[What you have to do]
Filter these records by the string "DoxyParamCaption", copying each line that holds it.

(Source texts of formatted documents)
• • • • • • •

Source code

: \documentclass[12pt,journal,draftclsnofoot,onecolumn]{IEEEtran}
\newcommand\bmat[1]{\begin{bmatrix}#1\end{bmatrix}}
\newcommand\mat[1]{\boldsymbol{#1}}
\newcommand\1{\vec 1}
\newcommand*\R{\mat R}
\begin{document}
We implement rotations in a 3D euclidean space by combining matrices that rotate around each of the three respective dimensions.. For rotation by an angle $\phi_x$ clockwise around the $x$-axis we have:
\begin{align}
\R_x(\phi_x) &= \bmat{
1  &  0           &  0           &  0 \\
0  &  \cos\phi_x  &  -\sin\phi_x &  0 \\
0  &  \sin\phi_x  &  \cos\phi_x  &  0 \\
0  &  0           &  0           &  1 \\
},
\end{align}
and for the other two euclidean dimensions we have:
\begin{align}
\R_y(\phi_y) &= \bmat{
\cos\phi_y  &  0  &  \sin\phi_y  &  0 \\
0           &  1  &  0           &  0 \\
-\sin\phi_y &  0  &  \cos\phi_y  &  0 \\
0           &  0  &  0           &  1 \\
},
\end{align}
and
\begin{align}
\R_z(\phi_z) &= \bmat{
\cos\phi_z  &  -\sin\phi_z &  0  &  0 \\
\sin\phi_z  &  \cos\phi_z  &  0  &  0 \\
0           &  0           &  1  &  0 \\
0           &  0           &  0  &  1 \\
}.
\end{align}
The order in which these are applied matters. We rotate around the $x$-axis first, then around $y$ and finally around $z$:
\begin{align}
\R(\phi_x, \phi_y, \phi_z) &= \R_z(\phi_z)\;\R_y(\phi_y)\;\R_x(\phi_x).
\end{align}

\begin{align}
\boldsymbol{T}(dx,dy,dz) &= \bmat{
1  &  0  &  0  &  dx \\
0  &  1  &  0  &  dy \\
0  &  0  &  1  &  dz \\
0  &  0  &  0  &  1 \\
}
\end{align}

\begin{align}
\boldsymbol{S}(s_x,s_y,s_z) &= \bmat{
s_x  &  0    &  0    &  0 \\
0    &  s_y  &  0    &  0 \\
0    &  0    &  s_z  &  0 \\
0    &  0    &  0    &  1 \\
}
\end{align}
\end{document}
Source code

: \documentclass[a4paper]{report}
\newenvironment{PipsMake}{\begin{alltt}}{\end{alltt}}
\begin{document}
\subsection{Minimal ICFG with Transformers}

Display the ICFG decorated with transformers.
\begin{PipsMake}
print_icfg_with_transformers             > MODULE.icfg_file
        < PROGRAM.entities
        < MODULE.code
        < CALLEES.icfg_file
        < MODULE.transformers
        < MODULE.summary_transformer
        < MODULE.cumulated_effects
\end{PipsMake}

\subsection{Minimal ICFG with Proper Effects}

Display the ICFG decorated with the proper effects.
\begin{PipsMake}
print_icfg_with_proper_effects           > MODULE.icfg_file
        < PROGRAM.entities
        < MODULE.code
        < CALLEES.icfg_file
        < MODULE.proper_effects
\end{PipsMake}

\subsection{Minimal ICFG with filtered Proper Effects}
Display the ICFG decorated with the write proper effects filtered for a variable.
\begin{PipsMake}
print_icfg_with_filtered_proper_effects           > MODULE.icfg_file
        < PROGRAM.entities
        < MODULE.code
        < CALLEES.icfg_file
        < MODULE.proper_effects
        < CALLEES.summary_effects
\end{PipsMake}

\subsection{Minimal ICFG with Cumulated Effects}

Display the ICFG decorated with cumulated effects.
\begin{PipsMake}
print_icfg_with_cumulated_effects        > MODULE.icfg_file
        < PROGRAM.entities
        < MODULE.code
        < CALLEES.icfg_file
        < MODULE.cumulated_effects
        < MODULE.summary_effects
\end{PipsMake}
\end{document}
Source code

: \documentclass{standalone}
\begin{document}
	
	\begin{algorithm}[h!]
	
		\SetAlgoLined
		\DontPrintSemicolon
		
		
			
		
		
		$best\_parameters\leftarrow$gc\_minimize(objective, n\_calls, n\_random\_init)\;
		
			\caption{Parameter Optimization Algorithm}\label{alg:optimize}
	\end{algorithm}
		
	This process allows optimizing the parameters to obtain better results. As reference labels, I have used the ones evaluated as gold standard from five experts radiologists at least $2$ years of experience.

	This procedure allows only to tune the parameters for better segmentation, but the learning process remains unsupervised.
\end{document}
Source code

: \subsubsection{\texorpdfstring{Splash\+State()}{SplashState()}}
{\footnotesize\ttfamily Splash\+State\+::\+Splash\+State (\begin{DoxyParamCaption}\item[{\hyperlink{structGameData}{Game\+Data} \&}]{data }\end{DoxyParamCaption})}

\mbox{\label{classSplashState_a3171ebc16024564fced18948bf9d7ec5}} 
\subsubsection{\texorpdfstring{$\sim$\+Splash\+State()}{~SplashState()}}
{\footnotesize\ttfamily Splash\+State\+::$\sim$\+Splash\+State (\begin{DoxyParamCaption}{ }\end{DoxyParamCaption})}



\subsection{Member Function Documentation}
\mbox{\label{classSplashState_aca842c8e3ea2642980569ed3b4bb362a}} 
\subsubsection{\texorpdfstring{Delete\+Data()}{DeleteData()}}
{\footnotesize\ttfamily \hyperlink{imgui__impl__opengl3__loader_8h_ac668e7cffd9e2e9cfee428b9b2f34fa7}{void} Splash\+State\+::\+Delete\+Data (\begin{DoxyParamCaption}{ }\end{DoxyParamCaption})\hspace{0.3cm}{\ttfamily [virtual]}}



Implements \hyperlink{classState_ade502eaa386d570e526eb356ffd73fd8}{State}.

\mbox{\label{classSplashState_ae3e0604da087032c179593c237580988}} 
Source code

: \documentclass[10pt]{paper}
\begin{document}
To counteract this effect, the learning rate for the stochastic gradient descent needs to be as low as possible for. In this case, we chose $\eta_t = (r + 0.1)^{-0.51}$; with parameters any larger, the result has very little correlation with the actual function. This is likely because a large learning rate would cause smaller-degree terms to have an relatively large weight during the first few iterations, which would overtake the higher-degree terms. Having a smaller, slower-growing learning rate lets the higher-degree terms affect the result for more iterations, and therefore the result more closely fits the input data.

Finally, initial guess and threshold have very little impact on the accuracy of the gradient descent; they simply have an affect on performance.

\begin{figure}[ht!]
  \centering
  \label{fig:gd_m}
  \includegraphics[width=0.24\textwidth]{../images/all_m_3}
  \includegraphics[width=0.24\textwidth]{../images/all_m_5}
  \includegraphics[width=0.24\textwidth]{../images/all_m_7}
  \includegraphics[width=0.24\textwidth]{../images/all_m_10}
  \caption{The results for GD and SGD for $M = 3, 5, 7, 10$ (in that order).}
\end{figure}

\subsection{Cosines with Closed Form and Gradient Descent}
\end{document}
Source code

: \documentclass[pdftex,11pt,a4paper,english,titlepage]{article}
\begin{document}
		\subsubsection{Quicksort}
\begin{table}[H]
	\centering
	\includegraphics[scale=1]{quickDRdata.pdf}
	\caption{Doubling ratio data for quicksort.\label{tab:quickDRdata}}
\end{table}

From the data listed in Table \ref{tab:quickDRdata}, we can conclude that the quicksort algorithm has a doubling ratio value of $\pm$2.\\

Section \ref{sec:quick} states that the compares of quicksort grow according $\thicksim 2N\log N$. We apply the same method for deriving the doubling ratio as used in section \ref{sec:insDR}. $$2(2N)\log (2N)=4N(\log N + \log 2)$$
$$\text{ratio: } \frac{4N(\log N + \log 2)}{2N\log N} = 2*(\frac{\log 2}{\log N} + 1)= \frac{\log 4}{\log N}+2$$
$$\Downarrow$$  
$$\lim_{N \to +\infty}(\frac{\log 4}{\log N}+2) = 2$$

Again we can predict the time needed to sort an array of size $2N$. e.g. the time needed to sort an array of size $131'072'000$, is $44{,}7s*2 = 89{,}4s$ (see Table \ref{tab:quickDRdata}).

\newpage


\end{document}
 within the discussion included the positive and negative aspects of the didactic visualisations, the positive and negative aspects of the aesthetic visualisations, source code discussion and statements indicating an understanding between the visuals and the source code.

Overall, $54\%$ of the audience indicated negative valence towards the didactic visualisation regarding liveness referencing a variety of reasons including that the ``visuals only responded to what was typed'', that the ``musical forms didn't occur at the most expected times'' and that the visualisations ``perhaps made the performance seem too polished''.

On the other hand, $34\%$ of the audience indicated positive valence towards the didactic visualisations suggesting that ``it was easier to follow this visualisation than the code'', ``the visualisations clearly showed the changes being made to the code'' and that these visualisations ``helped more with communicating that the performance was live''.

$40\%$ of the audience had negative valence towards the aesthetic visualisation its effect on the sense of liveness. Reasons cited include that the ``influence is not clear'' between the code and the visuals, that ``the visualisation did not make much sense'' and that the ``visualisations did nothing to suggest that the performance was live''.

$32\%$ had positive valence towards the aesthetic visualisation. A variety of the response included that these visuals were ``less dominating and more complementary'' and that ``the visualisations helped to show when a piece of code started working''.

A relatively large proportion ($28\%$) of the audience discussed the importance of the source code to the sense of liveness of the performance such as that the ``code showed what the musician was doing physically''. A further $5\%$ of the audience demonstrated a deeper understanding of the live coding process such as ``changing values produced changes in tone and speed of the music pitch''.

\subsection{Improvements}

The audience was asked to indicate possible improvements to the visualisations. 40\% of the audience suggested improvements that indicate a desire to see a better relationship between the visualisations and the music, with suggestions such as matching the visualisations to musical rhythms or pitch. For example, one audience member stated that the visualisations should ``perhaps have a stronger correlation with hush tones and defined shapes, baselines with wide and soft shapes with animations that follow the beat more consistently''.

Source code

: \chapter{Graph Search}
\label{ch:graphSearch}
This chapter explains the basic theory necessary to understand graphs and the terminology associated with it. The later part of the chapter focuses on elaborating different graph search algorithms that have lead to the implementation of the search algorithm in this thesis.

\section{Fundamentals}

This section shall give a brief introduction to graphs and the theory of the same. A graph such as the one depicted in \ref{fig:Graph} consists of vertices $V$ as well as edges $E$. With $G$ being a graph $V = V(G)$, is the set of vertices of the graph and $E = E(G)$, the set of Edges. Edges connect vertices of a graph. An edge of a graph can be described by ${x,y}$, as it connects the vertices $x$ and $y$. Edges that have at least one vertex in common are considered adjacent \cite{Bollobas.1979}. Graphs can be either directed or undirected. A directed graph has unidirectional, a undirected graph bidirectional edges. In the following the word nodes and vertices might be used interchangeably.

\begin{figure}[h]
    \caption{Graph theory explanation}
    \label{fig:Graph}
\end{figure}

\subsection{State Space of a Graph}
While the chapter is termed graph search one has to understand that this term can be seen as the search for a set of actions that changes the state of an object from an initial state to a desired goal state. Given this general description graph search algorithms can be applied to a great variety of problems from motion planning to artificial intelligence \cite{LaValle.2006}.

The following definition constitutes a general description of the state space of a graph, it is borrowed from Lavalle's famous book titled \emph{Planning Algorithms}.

• • • • • • •

[The answer]
{\footnotesize\ttfamily Splash\+State\+::\+Splash\+State (\begin{DoxyParamCaption}\item[{\hyperlink{structGameData}{Game\+Data} \&}]{data }\end{DoxyParamCaption})}
{\footnotesize\ttfamily Splash\+State\+::$\sim$\+Splash\+State (\begin{DoxyParamCaption}{ }\end{DoxyParamCaption})}
{\footnotesize\ttfamily \hyperlink{imgui__impl__opengl3__loader_8h_ac668e7cffd9e2e9cfee428b9b2f34fa7}{void} Splash\+State\+::\+Delete\+Data (\begin{DoxyParamCaption}{ }\end{DoxyParamCaption})\hspace{0.3cm}{\ttfamily [virtual]}}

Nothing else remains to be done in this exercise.